Introduction
Interleukin 33 is a cytokine member of the IL-1 superfamily. Cytokines are proteins involved in cell signaling. Their role is to regulate the function and the activity of other cells. IL-33 is involved in innate and adaptive immune responses.
In 2005, IL-33 was identified as a ligand for the transmembrane receptor ST2 and it IL-1 receptor accessory protein (IL-1RAcP), both members of the interleukin-1 receptor family. IL-33/ST2 signaling is involved in T-cell immune responses.
We will focuse on the interaction bewteen IL33 and the ST2 ectodomain (as you can see ).
Function
Caracteristics of IL-33:
IL-33 is consitutively expressed in several cells, such as epithelial or endothelial cells. IL-33 is also expressed in an inducible way by immune cells. In this case, the consitutive expression of IL-33 is very low or absent.
Target cells:
ST2 exists in a soluble form (sST2) and a transmembrane form (ST2L). We will focuse on the transmembrane form, which interacts with IL33. ST2L are expressed in T lymphocytes, when they are specialising into Th2 cells (T helper type 2 cells, a specific type of T lymphocytes). This specialisation occurs in the presence of IL4, expeted to be secreted by polynuclear basophils.
IL-33 is an extracellular cytokine involved in the polarization of Th2 cells and activation of other immune cells, such as basophils and eosinophils.

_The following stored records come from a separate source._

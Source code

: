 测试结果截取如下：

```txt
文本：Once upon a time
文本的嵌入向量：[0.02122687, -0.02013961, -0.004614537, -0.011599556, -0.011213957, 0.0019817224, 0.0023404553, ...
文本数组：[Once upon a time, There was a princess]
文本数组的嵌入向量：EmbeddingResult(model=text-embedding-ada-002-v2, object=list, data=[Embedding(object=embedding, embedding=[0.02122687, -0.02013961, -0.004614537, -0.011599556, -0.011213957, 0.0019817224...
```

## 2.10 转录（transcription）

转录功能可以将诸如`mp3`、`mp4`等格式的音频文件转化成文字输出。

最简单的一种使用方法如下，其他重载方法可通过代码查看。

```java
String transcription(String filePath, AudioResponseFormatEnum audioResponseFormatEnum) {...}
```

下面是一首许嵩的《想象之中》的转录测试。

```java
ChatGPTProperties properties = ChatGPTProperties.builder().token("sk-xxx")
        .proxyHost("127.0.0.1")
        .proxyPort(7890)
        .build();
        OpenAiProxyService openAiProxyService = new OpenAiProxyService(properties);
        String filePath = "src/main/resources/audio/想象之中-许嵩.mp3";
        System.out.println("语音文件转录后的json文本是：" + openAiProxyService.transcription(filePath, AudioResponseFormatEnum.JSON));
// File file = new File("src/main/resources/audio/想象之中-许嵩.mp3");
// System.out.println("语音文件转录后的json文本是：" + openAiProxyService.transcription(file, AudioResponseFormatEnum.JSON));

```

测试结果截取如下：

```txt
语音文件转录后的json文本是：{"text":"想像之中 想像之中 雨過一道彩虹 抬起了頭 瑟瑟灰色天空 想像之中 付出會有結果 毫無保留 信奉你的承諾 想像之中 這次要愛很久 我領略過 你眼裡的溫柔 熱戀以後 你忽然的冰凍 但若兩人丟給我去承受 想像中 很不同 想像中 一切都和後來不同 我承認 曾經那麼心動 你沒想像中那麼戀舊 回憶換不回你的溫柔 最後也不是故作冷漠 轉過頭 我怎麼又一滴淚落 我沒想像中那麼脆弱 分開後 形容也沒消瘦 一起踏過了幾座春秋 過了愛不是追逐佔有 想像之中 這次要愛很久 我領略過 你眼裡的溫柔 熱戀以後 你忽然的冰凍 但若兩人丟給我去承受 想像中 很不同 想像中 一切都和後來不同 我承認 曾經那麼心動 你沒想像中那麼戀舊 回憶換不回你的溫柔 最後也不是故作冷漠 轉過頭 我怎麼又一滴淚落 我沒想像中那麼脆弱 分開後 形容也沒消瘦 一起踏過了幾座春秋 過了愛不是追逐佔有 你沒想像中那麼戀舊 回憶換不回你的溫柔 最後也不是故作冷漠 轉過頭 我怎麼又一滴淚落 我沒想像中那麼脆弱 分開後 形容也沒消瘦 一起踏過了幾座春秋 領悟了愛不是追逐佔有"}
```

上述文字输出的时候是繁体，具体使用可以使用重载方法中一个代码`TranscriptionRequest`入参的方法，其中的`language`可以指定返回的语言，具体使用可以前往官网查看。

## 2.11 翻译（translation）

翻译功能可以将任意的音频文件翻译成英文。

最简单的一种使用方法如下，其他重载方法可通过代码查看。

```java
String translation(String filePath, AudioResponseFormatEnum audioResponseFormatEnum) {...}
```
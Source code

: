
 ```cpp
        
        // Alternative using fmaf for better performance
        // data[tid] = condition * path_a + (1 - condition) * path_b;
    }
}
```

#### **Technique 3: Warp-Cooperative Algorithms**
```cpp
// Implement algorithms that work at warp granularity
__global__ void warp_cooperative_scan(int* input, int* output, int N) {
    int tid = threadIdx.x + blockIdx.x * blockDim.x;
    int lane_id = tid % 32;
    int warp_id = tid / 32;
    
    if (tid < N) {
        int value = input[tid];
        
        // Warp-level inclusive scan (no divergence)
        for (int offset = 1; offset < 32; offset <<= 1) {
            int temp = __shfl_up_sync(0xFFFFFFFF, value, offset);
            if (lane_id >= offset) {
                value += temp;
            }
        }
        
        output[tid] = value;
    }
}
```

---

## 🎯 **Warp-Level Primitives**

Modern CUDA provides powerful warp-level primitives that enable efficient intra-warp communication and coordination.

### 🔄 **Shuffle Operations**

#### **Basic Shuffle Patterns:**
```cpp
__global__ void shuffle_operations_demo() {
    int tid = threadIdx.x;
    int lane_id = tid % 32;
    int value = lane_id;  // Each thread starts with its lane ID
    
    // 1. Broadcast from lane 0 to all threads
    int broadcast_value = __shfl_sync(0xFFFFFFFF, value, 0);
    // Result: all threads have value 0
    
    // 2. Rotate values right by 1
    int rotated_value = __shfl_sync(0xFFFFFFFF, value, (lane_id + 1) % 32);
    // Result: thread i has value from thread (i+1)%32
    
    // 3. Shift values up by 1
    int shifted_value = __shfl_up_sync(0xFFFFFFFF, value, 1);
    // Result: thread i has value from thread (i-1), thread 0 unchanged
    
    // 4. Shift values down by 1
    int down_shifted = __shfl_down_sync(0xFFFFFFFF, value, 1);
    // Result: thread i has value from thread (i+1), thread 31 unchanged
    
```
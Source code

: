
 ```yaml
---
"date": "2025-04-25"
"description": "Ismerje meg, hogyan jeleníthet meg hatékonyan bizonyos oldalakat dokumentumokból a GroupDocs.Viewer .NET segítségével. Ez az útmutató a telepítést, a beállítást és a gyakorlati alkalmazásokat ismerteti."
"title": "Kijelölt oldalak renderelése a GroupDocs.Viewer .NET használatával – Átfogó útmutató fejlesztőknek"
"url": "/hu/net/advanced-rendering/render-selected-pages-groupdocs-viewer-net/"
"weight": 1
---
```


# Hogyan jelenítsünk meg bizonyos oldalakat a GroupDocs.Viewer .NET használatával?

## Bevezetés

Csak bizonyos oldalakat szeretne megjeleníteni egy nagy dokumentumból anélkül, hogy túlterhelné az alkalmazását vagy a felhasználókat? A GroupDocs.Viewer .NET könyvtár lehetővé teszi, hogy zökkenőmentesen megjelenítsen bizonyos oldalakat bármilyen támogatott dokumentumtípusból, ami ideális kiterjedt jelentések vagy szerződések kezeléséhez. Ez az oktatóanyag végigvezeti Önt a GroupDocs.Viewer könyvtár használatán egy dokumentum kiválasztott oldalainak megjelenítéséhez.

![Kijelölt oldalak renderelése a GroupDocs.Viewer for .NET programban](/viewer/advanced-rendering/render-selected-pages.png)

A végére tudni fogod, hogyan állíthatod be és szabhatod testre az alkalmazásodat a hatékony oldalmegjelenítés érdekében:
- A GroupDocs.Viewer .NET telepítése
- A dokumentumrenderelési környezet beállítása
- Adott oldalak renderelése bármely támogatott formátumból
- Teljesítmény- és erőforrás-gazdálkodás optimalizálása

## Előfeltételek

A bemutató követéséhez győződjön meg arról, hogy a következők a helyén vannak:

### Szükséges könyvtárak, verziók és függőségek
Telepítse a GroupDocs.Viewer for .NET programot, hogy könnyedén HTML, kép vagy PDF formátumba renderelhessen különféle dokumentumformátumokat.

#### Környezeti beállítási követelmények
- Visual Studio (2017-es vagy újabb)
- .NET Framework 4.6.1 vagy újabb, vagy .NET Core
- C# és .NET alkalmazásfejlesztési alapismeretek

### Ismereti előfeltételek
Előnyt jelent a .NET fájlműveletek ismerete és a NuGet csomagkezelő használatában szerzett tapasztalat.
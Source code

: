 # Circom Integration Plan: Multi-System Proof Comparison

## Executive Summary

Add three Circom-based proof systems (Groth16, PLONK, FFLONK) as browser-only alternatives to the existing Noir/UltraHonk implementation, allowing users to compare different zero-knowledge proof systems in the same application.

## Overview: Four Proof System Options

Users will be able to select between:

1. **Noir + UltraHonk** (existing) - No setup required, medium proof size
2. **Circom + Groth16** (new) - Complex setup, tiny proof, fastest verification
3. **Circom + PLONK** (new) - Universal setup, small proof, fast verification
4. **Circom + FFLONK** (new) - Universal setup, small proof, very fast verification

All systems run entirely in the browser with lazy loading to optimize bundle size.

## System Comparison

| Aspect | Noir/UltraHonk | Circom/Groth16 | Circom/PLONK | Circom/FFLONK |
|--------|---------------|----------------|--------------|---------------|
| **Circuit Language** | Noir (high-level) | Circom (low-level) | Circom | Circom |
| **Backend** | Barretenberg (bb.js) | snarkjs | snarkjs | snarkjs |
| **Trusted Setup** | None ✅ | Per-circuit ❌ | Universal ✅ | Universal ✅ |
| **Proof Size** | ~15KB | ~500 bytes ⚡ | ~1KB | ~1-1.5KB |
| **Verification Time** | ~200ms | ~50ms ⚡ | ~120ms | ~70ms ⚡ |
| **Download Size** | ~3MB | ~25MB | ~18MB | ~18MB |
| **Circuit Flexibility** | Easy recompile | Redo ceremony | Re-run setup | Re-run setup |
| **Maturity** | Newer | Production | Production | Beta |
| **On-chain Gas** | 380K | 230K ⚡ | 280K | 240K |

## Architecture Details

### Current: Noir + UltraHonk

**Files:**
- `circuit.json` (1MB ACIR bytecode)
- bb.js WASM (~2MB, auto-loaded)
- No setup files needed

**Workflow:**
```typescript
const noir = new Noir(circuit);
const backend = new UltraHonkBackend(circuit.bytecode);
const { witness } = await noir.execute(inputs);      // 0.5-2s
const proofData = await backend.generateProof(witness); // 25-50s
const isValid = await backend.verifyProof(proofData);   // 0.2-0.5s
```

expliquer type 2 immune response
Recently, it has been discovered that type 2 innate lymphoid cells (ILC2s) are major targets of IL-33. Indeed, when ILC2s is stimulated by IL-33, ILC2s show high levels of ST2 and release high quantities of Th2 cytokines. It initiates type 2 immune responses during allergic diseases or against helminth infection.
Structure
Understanding:
The understanding of the interaction of IL-33 with its receptors has been discovered thanks to the determination of the crystal structure of IL-33 in complex with ectodomain of ST2 as shown here.
Besides, the combination of crystallography and small-angle X-ray-scattering methods reveal that ST2 has a very flexible conformation allowed by the flexibility between the D3 and D1D2 module (domains of ST2), contrary to IL-1RAcP.
This conformational specificity provides a structural view of ligand-binding with IL-1 primary receptors. Moreover, the rigidity of IL-1RAcP explains that it can not bind ligand directly.
Overall structure:
In humans, IL-33 in its full length is composed of 270 residues and is biologically active.
The model includes IL-33 residues Ser117 to Asn171, Gly179 to Val252, and Glu261 to Ser268 and ST2 residues Ser21 to Ser51, Ser56 to Lys223, Asn232 to Gly271, and Gly279 to Arg317.
The structure of IL-33 consists in a 12-stranded β-trefoil loops with changing conformations. Specific loops, such as the β4-β5 loop, are involved in the interaction with the accessory receptor IL-1RAcP when IL-33 is bind to ST2.
ST2 is constituted of three IgG-like domains (D1 to D3) as highlighted here. D1 and D2 gather to form a single D1D2 module, connected through a linker with the D3 domain.
IL-33/ST2 interactions:
In the complex, IL-33 interacts with the three domains of ST2. The binding interface is very large and composed of two separate sites.
In the first binding site, thirteen IL-33 residues from β-loops are in contact with the D1D2 module of ST2: Glu144, Glu148, Asp149, and Asp244 form a bridge with ST2 residues Arg38, Lys22, Arg198, and Arg35, respectively. Besides, Glu144 and Asp149 form hydrogen bonds with main-chain atoms of ST2.
In the second binding site, eight IL-33 residues from β-strands interact with the D3 domain of ST2.
There are both hydrophobic and hydrophilic interactions. Residues of IL-33 form an hydrophobic cluster (Tyr164 and Leu182 and ST2 residues Leu246, Leu306, and Leu311). A salt-bridge interaction occurs between acidic residue Glu165 and Arg313 of ST2.